------ Input records ------

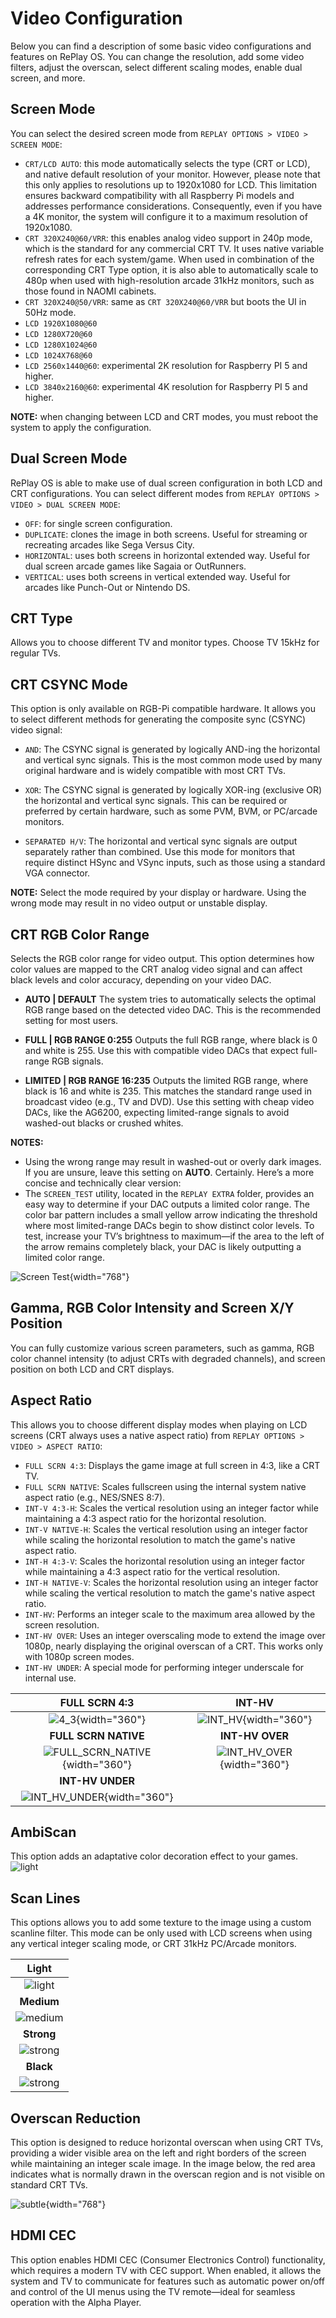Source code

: # Video Configuration

Below you can find a description of some basic video configurations and features on RePlay OS. You can change the resolution, add some video filters, adjust the overscan, select different scaling modes, enable dual screen, and more.

## Screen Mode

You can select the desired screen mode from `REPLAY OPTIONS > VIDEO > SCREEN MODE`:

* `CRT/LCD AUTO`: this mode automatically selects the type (CRT or LCD), and native default resolution of your monitor. However, please note that this only applies to resolutions up to 1920x1080 for LCD. This limitation ensures backward compatibility with all Raspberry Pi models and addresses performance considerations. Consequently, even if you have a 4K monitor, the system will configure it to a maximum resolution of 1920x1080.
* `CRT 320X240@60/VRR`: this enables analog video support in 240p mode, which is the standard for any commercial CRT TV. It uses native variable refresh rates for each system/game. When used in combination of the corresponding CRT Type option, it is also able to automatically scale to 480p when used with high-resolution arcade 31kHz monitors, such as those found in NAOMI cabinets.
* `CRT 320X240@50/VRR`: same as `CRT 320X240@60/VRR` but boots the UI in 50Hz mode.
* `LCD 1920X1080@60`
* `LCD 1280X720@60`
* `LCD 1280X1024@60`
* `LCD 1024X768@60`
* `LCD 2560x1440@60`: experimental 2K resolution for Raspberry PI 5 and higher.
* `LCD 3840x2160@60`: experimental 4K resolution for Raspberry PI 5 and higher.

**NOTE:** when changing between LCD and CRT modes, you must reboot the system to apply the configuration.

## Dual Screen Mode

RePlay OS is able to make use of dual screen configuration in both LCD and CRT configurations. You can select different modes from `REPLAY OPTIONS > VIDEO > DUAL SCREEN MODE`:

* `OFF`: for single screen configuration.
* `DUPLICATE`: clones the image in both screens. Useful for streaming or recreating arcades like Sega Versus City. 
* `HORIZONTAL`: uses both screens in horizontal extended way. Useful for dual screen arcade games like Sagaia or OutRunners.
* `VERTICAL`: uses both screens in vertical extended way. Useful for arcades like Punch-Out or Nintendo DS.

## CRT Type

Allows you to choose different TV and monitor types. Choose TV 15kHz for regular TVs.

## CRT CSYNC Mode

This option is only available on RGB-Pi compatible hardware. It allows you to select different methods for generating the composite sync (CSYNC) video signal:

* `AND`:
The CSYNC signal is generated by logically AND-ing the horizontal and vertical sync signals. This is the most common mode used by many original hardware and is widely compatible with most CRT TVs.

* `XOR`:
The CSYNC signal is generated by logically XOR-ing (exclusive OR) the horizontal and vertical sync signals. This can be required or preferred by certain hardware, such as some PVM, BVM, or PC/arcade monitors.

* `SEPARATED H/V`:
The horizontal and vertical sync signals are output separately rather than combined. Use this mode for monitors that require distinct HSync and VSync inputs, such as those using a standard VGA connector.

**NOTE:** Select the mode required by your display or hardware. Using the wrong mode may result in no video output or unstable display.

## CRT RGB Color Range

Selects the RGB color range for video output. This option determines how color values are mapped to the CRT analog video signal and can affect black levels and color accuracy, depending on your video DAC.

* **AUTO | DEFAULT**
The system tries to automatically selects the optimal RGB range based on the detected video DAC. This is the recommended setting for most users.

* **FULL | RGB RANGE 0:255**
Outputs the full RGB range, where black is 0 and white is 255. Use this with compatible video DACs that expect full-range RGB signals.

* **LIMITED | RGB RANGE 16:235**
Outputs the limited RGB range, where black is 16 and white is 235. This matches the standard range used in broadcast video (e.g., TV and DVD). Use this setting with cheap video DACs, like the AG6200, expecting limited-range signals to avoid washed-out blacks or crushed whites.

**NOTES:**

* Using the wrong range may result in washed-out or overly dark images. If you are unsure, leave this setting on **AUTO**.
Certainly. Here’s a more concise and technically clear version:
* The `SCREEN_TEST` utility, located in the `REPLAY EXTRA` folder, provides an easy way to determine if your DAC outputs a limited color range. The color bar pattern includes a small yellow arrow indicating the threshold where most limited-range DACs begin to show distinct color levels. To test, increase your TV’s brightness to maximum—if the area to the left of the arrow remains completely black, your DAC is likely outputting a limited color range.

![Screen Test](img/grid_60.png){width="768"}

## Gamma, RGB Color Intensity and Screen X/Y Position

You can fully customize various screen parameters, such as gamma, RGB color channel intensity (to adjust CRTs with degraded channels), and screen position on both LCD and CRT displays.

## Aspect Ratio

This allows you to choose different display modes when playing on LCD screens (CRT always uses a native aspect ratio) from `REPLAY OPTIONS > VIDEO > ASPECT RATIO`:

* `FULL SCRN 4:3`: Displays the game image at full screen in 4:3, like a CRT TV.
* `FULL SCRN NATIVE`: Scales fullscreen using the internal system native aspect ratio (e.g., NES/SNES 8:7).
* `INT-V 4:3-H`: Scales the vertical resolution using an integer factor while maintaining a 4:3 aspect ratio for the horizontal resolution.
* `INT-V NATIVE-H`: Scales the vertical resolution using an integer factor while scaling the horizontal resolution to match the game's native aspect ratio.
* `INT-H 4:3-V`: Scales the horizontal resolution using an integer factor while maintaining a 4:3 aspect ratio for the vertical resolution.
* `INT-H NATIVE-V`: Scales the horizontal resolution using an integer factor while scaling the vertical resolution to match the game's native aspect ratio.
* `INT-HV`: Performs an integer scale to the maximum area allowed by the screen resolution.
* `INT-HV OVER`: Uses an integer overscaling mode to extend the image over 1080p, nearly displaying the original overscan of a CRT. This works only with 1080p screen modes.
* `INT-HV UNDER`: A special mode for performing integer underscale for internal use.

| **FULL SCRN 4:3** | **INT-HV** |
|:----------------------------------:|:------------------:|
| ![4_3](img/4_3.png){width="360"} | ![INT_HV](img/pixel_perfect.png){width="360"} |
| **FULL SCRN NATIVE** | **INT-HV OVER** |
| ![FULL_SCRN_NATIVE](img/system_native.png){width="360"} | ![INT_HV_OVER](img/overscaled.png){width="360"} |
| **INT-HV UNDER** | |
| ![INT_HV_UNDER](img/underscaled.png){width="360"} ||

## AmbiScan

This option adds an adaptative color decoration effect to your games.
![light](img/ambiscan.gif)

## Scan Lines

This options allows you to add some texture to the image using a custom scanline filter. This mode can be only used with LCD screens when using any vertical integer scaling mode, or CRT 31kHz PC/Arcade monitors.

| **Light** |
|:----------------------------------:|
| ![light](img/scanline_light.png) |
| **Medium** |
| ![medium](img/scanline_medium.png) |
| **Strong** |
| ![strong](img/scanline_strong.png) |
| **Black** |
| ![strong](img/scanline_black.png) |

## Overscan Reduction

This option is designed to reduce horizontal overscan when using CRT TVs, providing a wider visible area on the left and right borders of the screen while maintaining an integer scale image. In the image below, the red area indicates what is normally drawn in the overscan region and is not visible on standard CRT TVs.

![subtle](img/overscan.png){width="768"}

## HDMI CEC

This option enables HDMI CEC (Consumer Electronics Control) functionality, which requires a modern TV with CEC support. When enabled, it allows the system and TV to communicate for features such as automatic power on/off and control of the UI menus using the TV remote—ideal for seamless operation with the Alpha Player.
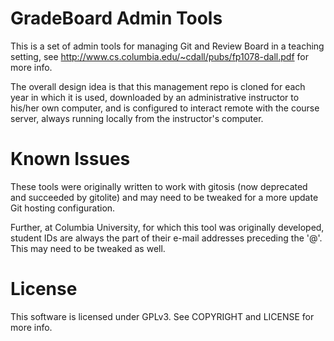 GradeBoard Admin Tools
======================
This is a set of admin tools for managing Git and Review Board in a teaching
setting, see http://www.cs.columbia.edu/~cdall/pubs/fp1078-dall.pdf for more
info.

The overall design idea is that this management repo is cloned for each year in
which it is used, downloaded by an administrative instructor to his/her own
computer, and is configured to interact remote with the course server, always
running locally from the instructor's computer.


Known Issues
============
These tools were originally written to work with gitosis (now deprecated and
succeeded by gitolite) and may need to be tweaked for a more update Git hosting
configuration.

Further, at Columbia University, for which this tool was originally developed,
student IDs are always the part of their e-mail addresses preceding the '@'.
This may need to be tweaked as well.

License
=======
This software is licensed under GPLv3.  See COPYRIGHT and LICENSE for more info.
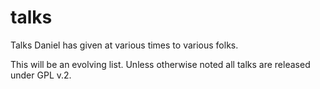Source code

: talks
=====

Talks Daniel has given at various times to various folks. 

This will be an evolving list. Unless otherwise noted all talks are released under GPL v.2.
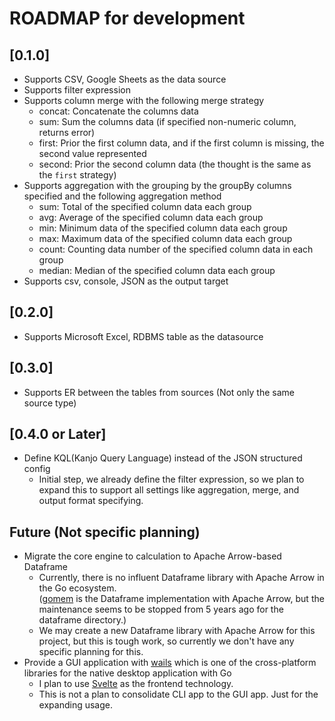 # ROADMAP for development

## [0.1.0]

 - Supports CSV, Google Sheets as the data source
 - Supports filter expression
 - Supports column merge with the following merge strategy
   - concat: Concatenate the columns data
   - sum: Sum the columns data (if specified non-numeric column, returns error)
   - first: Prior the first column data, and if the first column is missing, the second value represented
   - second: Prior the second column data (the thought is the same as the `first` strategy)
 - Supports aggregation with the grouping by the groupBy columns specified and the following aggregation method
   - sum: Total of the specified column data each group
   - avg: Average of the specified column data each group 
   - min: Minimum data of the specified column data each group
   - max: Maximum data of the specified column data each group
   - count: Counting data number of the specified column data in each group
   - median: Median of the specified column data each group
 - Supports csv, console, JSON as the output target

## [0.2.0]

 - Supports Microsoft Excel, RDBMS table as the datasource

## [0.3.0]

 - Supports ER between the tables from sources (Not only the same source type)

## [0.4.0 or Later]

 - Define KQL(Kanjo Query Language) instead of the JSON structured config
   - Initial step, we already define the filter expression, 
   so we plan to expand this to support all settings like aggregation, merge, and output format specifying.

## Future (Not specific planning)

 - Migrate the core engine to calculation to Apache Arrow-based Dataframe
   - Currently, there is no influent Dataframe library with Apache Arrow in the Go ecosystem.  
     ([gomem](https://github.com/gomem/gomem) is the Dataframe implementation with Apache Arrow, 
   but the maintenance seems to be stopped from 5 years ago for the dataframe directory.)
   - We may create a new Dataframe library with Apache Arrow for this project, but this is tough work, 
   so currently we don't have any specific planning for this.
 - Provide a GUI application with [wails](https://wails.io/) which is one of 
the cross-platform libraries for the native desktop application with Go
   - I plan to use [Svelte](https://svelte.dev/) as the frontend technology.
   - This is not a plan to consolidate CLI app to the GUI app. Just for the expanding usage.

------

Work to be completed>
From the entries above, restate word for word the lines from the line containing "or Nintendo DS." to the line containing "RGB RANGE 16:235**", both ends included, and nothing more.

Task result>
* `VERTICAL`: uses both screens in vertical extended way. Useful for arcades like Punch-Out or Nintendo DS.

## CRT Type

Allows you to choose different TV and monitor types. Choose TV 15kHz for regular TVs.

## CRT CSYNC Mode

This option is only available on RGB-Pi compatible hardware. It allows you to select different methods for generating the composite sync (CSYNC) video signal:

* `AND`:
The CSYNC signal is generated by logically AND-ing the horizontal and vertical sync signals. This is the most common mode used by many original hardware and is widely compatible with most CRT TVs.

* `XOR`:
The CSYNC signal is generated by logically XOR-ing (exclusive OR) the horizontal and vertical sync signals. This can be required or preferred by certain hardware, such as some PVM, BVM, or PC/arcade monitors.

* `SEPARATED H/V`:
The horizontal and vertical sync signals are output separately rather than combined. Use this mode for monitors that require distinct HSync and VSync inputs, such as those using a standard VGA connector.

**NOTE:** Select the mode required by your display or hardware. Using the wrong mode may result in no video output or unstable display.

## CRT RGB Color Range

Selects the RGB color range for video output. This option determines how color values are mapped to the CRT analog video signal and can affect black levels and color accuracy, depending on your video DAC.

* **AUTO | DEFAULT**
The system tries to automatically selects the optimal RGB range based on the detected video DAC. This is the recommended setting for most users.

* **FULL | RGB RANGE 0:255**
Outputs the full RGB range, where black is 0 and white is 255. Use this with compatible video DACs that expect full-range RGB signals.

* **LIMITED | RGB RANGE 16:235**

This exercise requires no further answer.